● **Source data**
----
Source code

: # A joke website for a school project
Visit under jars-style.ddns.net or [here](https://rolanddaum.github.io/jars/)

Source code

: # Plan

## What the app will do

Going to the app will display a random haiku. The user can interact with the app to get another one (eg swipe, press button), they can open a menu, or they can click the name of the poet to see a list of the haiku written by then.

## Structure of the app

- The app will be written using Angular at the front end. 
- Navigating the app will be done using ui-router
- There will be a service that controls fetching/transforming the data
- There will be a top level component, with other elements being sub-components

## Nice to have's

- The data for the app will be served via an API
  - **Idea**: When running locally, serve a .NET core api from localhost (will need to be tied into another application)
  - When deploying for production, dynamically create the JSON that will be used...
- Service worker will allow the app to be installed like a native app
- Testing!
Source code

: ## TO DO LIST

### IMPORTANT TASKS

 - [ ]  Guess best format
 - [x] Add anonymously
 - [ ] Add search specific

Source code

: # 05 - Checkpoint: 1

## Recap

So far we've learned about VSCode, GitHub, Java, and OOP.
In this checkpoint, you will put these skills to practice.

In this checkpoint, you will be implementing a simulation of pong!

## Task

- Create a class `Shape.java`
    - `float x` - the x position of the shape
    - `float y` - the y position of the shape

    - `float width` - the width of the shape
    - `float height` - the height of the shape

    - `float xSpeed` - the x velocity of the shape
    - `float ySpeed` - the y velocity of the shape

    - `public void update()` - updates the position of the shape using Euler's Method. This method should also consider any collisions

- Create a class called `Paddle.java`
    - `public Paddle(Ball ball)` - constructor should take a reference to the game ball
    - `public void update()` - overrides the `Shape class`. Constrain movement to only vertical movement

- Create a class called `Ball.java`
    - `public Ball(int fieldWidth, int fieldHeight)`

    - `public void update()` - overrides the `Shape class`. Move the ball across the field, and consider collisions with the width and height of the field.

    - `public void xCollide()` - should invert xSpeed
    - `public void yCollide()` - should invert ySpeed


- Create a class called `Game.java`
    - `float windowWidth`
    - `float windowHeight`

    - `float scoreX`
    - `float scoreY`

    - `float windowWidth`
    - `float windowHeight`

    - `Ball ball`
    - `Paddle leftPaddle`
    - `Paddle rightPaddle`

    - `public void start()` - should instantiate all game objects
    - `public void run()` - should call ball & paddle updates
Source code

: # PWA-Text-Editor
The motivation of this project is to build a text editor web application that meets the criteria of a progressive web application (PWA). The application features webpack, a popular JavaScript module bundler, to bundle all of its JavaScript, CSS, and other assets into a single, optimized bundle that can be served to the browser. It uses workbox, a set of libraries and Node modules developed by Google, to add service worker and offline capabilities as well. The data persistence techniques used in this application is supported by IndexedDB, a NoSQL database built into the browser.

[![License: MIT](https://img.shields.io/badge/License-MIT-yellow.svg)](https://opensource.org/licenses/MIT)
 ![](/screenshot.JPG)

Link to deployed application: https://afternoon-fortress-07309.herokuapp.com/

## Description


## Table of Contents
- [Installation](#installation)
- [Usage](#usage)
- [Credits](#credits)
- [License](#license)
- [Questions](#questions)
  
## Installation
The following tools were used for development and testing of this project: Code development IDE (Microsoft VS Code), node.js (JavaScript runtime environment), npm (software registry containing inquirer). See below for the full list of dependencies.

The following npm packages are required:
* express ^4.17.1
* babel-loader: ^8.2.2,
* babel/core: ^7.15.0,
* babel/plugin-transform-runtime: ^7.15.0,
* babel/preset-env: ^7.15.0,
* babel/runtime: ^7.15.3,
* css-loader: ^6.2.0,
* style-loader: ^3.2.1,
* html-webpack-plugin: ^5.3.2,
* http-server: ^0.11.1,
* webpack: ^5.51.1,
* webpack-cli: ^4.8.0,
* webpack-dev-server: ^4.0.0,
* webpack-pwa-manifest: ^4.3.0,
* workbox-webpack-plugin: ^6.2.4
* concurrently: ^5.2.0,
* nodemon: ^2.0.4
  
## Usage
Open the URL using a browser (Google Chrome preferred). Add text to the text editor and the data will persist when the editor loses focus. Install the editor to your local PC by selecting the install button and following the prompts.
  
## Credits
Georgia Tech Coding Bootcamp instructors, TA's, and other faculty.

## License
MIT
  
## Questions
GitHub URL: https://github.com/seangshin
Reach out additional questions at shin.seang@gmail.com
----
● **Task details**
The entries are to be retyped in full, with no alteration.

● **Exercise response**
Source code

: # A joke website for a school project
Visit under jars-style.ddns.net or [here](https://rolanddaum.github.io/jars/)

Source code

: # Plan

## What the app will do

Going to the app will display a random haiku. The user can interact with the app to get another one (eg swipe, press button), they can open a menu, or they can click the name of the poet to see a list of the haiku written by then.

## Structure of the app

- The app will be written using Angular at the front end. 
- Navigating the app will be done using ui-router
- There will be a service that controls fetching/transforming the data
- There will be a top level component, with other elements being sub-components

## Nice to have's

- The data for the app will be served via an API
  - **Idea**: When running locally, serve a .NET core api from localhost (will need to be tied into another application)
  - When deploying for production, dynamically create the JSON that will be used...
- Service worker will allow the app to be installed like a native app
- Testing!
Source code

: ## TO DO LIST

### IMPORTANT TASKS

 - [ ]  Guess best format
 - [x] Add anonymously
 - [ ] Add search specific

Source code

: # 05 - Checkpoint: 1

## Recap

So far we've learned about VSCode, GitHub, Java, and OOP.
In this checkpoint, you will put these skills to practice.

In this checkpoint, you will be implementing a simulation of pong!

## Task

- Create a class `Shape.java`
    - `float x` - the x position of the shape
    - `float y` - the y position of the shape

    - `float width` - the width of the shape
    - `float height` - the height of the shape

    - `float xSpeed` - the x velocity of the shape
    - `float ySpeed` - the y velocity of the shape

    - `public void update()` - updates the position of the shape using Euler's Method. This method should also consider any collisions

- Create a class called `Paddle.java`
    - `public Paddle(Ball ball)` - constructor should take a reference to the game ball
    - `public void update()` - overrides the `Shape class`. Constrain movement to only vertical movement

- Create a class called `Ball.java`
    - `public Ball(int fieldWidth, int fieldHeight)`

    - `public void update()` - overrides the `Shape class`. Move the ball across the field, and consider collisions with the width and height of the field.

    - `public void xCollide()` - should invert xSpeed
    - `public void yCollide()` - should invert ySpeed


- Create a class called `Game.java`
    - `float windowWidth`
    - `float windowHeight`

    - `float scoreX`
    - `float scoreY`

    - `float windowWidth`
    - `float windowHeight`

    - `Ball ball`
    - `Paddle leftPaddle`
    - `Paddle rightPaddle`

    - `public void start()` - should instantiate all game objects
    - `public void run()` - should call ball & paddle updates
Source code

: # PWA-Text-Editor
The motivation of this project is to build a text editor web application that meets the criteria of a progressive web application (PWA). The application features webpack, a popular JavaScript module bundler, to bundle all of its JavaScript, CSS, and other assets into a single, optimized bundle that can be served to the browser. It uses workbox, a set of libraries and Node modules developed by Google, to add service worker and offline capabilities as well. The data persistence techniques used in this application is supported by IndexedDB, a NoSQL database built into the browser.

[![License: MIT](https://img.shields.io/badge/License-MIT-yellow.svg)](https://opensource.org/licenses/MIT)
 ![](/screenshot.JPG)

Link to deployed application: https://afternoon-fortress-07309.herokuapp.com/

## Description


## Table of Contents
- [Installation](#installation)
- [Usage](#usage)
- [Credits](#credits)
- [License](#license)
- [Questions](#questions)
  
## Installation
The following tools were used for development and testing of this project: Code development IDE (Microsoft VS Code), node.js (JavaScript runtime environment), npm (software registry containing inquirer). See below for the full list of dependencies.

The following npm packages are required:
* express ^4.17.1
* babel-loader: ^8.2.2,
* babel/core: ^7.15.0,
* babel/plugin-transform-runtime: ^7.15.0,
* babel/preset-env: ^7.15.0,
* babel/runtime: ^7.15.3,
* css-loader: ^6.2.0,
* style-loader: ^3.2.1,
* html-webpack-plugin: ^5.3.2,
* http-server: ^0.11.1,
* webpack: ^5.51.1,
* webpack-cli: ^4.8.0,
* webpack-dev-server: ^4.0.0,
* webpack-pwa-manifest: ^4.3.0,
* workbox-webpack-plugin: ^6.2.4
* concurrently: ^5.2.0,
* nodemon: ^2.0.4
  
## Usage
Open the URL using a browser (Google Chrome preferred). Add text to the text editor and the data will persist when the editor loses focus. Install the editor to your local PC by selecting the install button and following the prompts.
  
## Credits
Georgia Tech Coding Bootcamp instructors, TA's, and other faculty.

## License
MIT
  
## Questions
GitHub URL: https://github.com/seangshin
Reach out additional questions at shin.seang@gmail.com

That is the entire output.